Night owls may be at a disadvantage compared with early risers, new research finds.
Some people declare themselves to be morning larks, or early risers, and they effortlessly wake up at the crack of dawn and fall asleep earlier in the evening.
Others, however, are night owls, or evening people, who stay up until the early hours of the morning and wake up later in the day, if left to their own devices.
Previous research has shown that the night owls face some health risks due to their daily rhythms. These include a tendency towards poorer dietary habits, which, in turn, can increase the risk of metabolic conditions, such as diabetes.
Now, a study led by investigators from the University of Birmingham in the United Kingdom has found out how activity patterns in the brains of night owls are different from those of morning people. The study also highlights how these differences can impact their lives and levels of productivity in a world that typically favors early risers.
“A huge number of people struggle to deliver their best performance during work or school hours they are not naturally suited to,” notes lead researcher Dr.
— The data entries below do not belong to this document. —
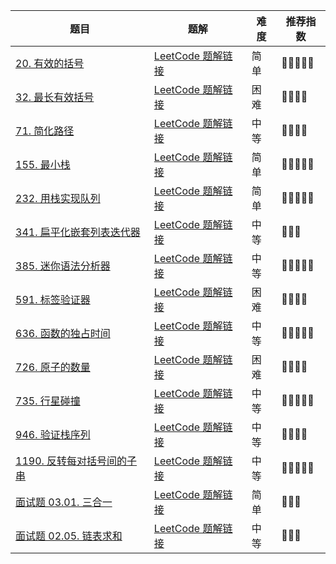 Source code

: | 题目                                                         | 题解                                                         | 难度 | 推荐指数 |
| ------------------------------------------------------------ | ------------------------------------------------------------ | ---- | -------- |
| [20. 有效的括号](https://leetcode-cn.com/problems/valid-parentheses/) | [LeetCode 题解链接](https://leetcode-cn.com/problems/valid-parentheses/solution/shua-chuan-lc-zhan-ascii-chai-zhi-jie-fa-00zo/) | 简单 | 🤩🤩🤩🤩🤩    |
| [32. 最长有效括号](https://leetcode-cn.com/problems/longest-valid-parentheses/) | [LeetCode 题解链接](https://leetcode-cn.com/problems/longest-valid-parentheses/solution/shua-chuan-lc-miao-dong-xi-lie-shi-yong-95ezk/) | 困难 | 🤩🤩🤩🤩     |
| [71. 简化路径](https://leetcode-cn.com/problems/simplify-path/) | [LeetCode 题解链接](https://leetcode-cn.com/problems/simplify-path/solution/gong-shui-san-xie-jian-dan-zi-fu-chuan-m-w7xi/) | 中等 | 🤩🤩🤩🤩     |
| [155. 最小栈](https://leetcode-cn.com/problems/min-stack/)   | [LeetCode 题解链接](https://leetcode-cn.com/problems/min-stack/solution/tu-li-zhan-shi-shuang-zhan-shi-xian-zui-fcwj5/) | 简单 | 🤩🤩🤩🤩🤩    |
| [232. 用栈实现队列](https://leetcode-cn.com/problems/implement-queue-using-stacks/) | [LeetCode 题解链接](https://leetcode-cn.com/problems/implement-queue-using-stacks/solution/sha-shi-jun-tan-fu-za-du-ya-wo-de-suan-f-gb6d/) | 简单 | 🤩🤩🤩🤩🤩    |
| [341. 扁平化嵌套列表迭代器](https://leetcode-cn.com/problems/flatten-nested-list-iterator/) | [LeetCode 题解链接](https://leetcode-cn.com/problems/flatten-nested-list-iterator/solution/yi-ti-shuang-jie-dfsdui-lie-di-gui-zhan-kvwhy/) | 中等 | 🤩🤩🤩      |
| [385. 迷你语法分析器](https://leetcode-cn.com/problems/mini-parser/) | [LeetCode 题解链接](https://leetcode-cn.com/problems/mini-parser/solution/by-ac_oier-zuy6/) | 中等 | 🤩🤩🤩🤩🤩    |
| [591. 标签验证器](https://leetcode-cn.com/problems/tag-validator/) | [LeetCode 题解链接](https://leetcode-cn.com/problems/tag-validator/solution/by-ac_oier-9l8z/) | 困难 | 🤩🤩🤩🤩     |
| [636. 函数的独占时间](https://leetcode.cn/problems/exclusive-time-of-functions/) | [LeetCode 题解链接](https://leetcode.cn/problems/exclusive-time-of-functions/solution/by-ac_oier-z3ed/) | 中等 | 🤩🤩🤩🤩🤩    |
| [726. 原子的数量](https://leetcode-cn.com/problems/number-of-atoms/) | [LeetCode 题解链接](https://leetcode-cn.com/problems/number-of-atoms/solution/gong-shui-san-xie-shi-yong-xiao-ji-qiao-l5ak4/) | 困难 | 🤩🤩🤩🤩     |
| [735. 行星碰撞](https://leetcode.cn/problems/asteroid-collision/) | [LeetCode 题解链接](https://leetcode.cn/problems/asteroid-collision/solution/by-ac_oier-p4qh/) | 中等 | 🤩🤩🤩🤩🤩    |
| [946. 验证栈序列](https://leetcode.cn/problems/validate-stack-sequences/) | [LeetCode 题解链接](https://leetcode.cn/problems/validate-stack-sequences/solution/by-ac_oier-84qd/) | 中等 | 🤩🤩🤩🤩     |
| [1190. 反转每对括号间的子串](https://leetcode-cn.com/problems/reverse-substrings-between-each-pair-of-parentheses/) | [LeetCode 题解链接](https://leetcode-cn.com/problems/reverse-substrings-between-each-pair-of-parentheses/solution/gong-shui-san-xie-shi-yong-shuang-duan-d-r35q/) | 中等 | 🤩🤩🤩🤩🤩    |
| [面试题 03.01. 三合一](https://leetcode-cn.com/problems/three-in-one-lcci/) | [LeetCode 题解链接](https://leetcode-cn.com/problems/three-in-one-lcci/solution/yi-ti-shuang-jie-er-wei-shu-zu-yi-wei-sh-lih7/) | 简单 | 🤩🤩🤩      |
| [面试题 02.05. 链表求和](https://leetcode-cn.com/problems/sum-lists-lcci/) | [LeetCode 题解链接](https://leetcode-cn.com/problems/sum-lists-lcci/solution/by-ac_oier-v1zb/) | 中等 | 🤩🤩🤩      |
Elise Facer-Childs, previously of Birmingham University and now based at the Monash Institute for Cognitive and Clinical Neurosciences in Melbourne, Australia.
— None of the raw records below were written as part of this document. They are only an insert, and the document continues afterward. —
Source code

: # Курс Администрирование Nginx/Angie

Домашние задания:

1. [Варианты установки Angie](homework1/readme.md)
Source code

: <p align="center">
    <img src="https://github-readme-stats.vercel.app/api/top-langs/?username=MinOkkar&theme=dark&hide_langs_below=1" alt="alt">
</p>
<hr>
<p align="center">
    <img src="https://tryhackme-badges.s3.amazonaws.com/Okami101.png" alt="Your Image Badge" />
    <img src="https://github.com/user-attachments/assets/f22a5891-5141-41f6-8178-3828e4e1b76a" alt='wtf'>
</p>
“There is a critical need to increase our understanding of these issues in order to minimize health risks in society, as well as maximize productivity,” she emphasizes.
The researchers have now published their findings in a study paper featured in the journal SLEEP.
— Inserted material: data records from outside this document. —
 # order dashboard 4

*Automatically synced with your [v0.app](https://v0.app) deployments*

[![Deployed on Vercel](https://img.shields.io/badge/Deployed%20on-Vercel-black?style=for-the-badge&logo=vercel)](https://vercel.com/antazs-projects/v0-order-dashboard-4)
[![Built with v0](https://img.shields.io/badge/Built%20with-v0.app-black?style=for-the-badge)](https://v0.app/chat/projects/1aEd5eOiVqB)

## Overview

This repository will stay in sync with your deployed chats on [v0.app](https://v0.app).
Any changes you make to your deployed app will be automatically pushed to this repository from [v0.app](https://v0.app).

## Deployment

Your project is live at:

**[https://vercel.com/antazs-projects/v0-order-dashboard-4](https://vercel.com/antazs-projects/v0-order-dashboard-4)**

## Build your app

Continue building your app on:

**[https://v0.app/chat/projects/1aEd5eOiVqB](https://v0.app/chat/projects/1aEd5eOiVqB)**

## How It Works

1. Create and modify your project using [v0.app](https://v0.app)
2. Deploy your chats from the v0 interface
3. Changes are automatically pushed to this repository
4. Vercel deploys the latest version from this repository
Brain activity in night owls
For this study, the research team recruited 38 healthy participants. They divided the volunteers into two groups, putting 16 early risers into one group and 22 late sleepers into the second.
The researchers split the participants into these two groups based on their melatonin and cortisol circadian rhythms — the natural circulation of these two hormones affect sleep and waking cycles.
The researchers monitored the participants’ sleeping and waking patterns, and the volunteers filled in questionnaires about their rhythms. On average, late sleepers went to bed at 2:30 a.m. and woke up at 10:15 a.m.
To assess brain activity patterns, the investigators asked the volunteers to undergo MRI scans. The researchers also tested the participants’ performance on various tasks they undertook at different times throughout the day to see how sleep-wake cycles affected daily functioning.
The team noticed a difference in brain activity patterns between the two groups, namely that night owls had lower resting brain connectivity in brain areas that scientists primarily associate with maintaining a state of consciousness. They correlated this with shorter attention spans, as well as slower reactions and lower energy levels.
Early risers performed better and had faster reaction times during morning tasks. They also declared themselves as being much less sleepy at that time.
On the contrary, as expected, late sleepers performed best and experienced the fastest reaction times around 8:00 p.m. However, even at the time when they were at their peak performance, night owls did not do much better than their early rising peers.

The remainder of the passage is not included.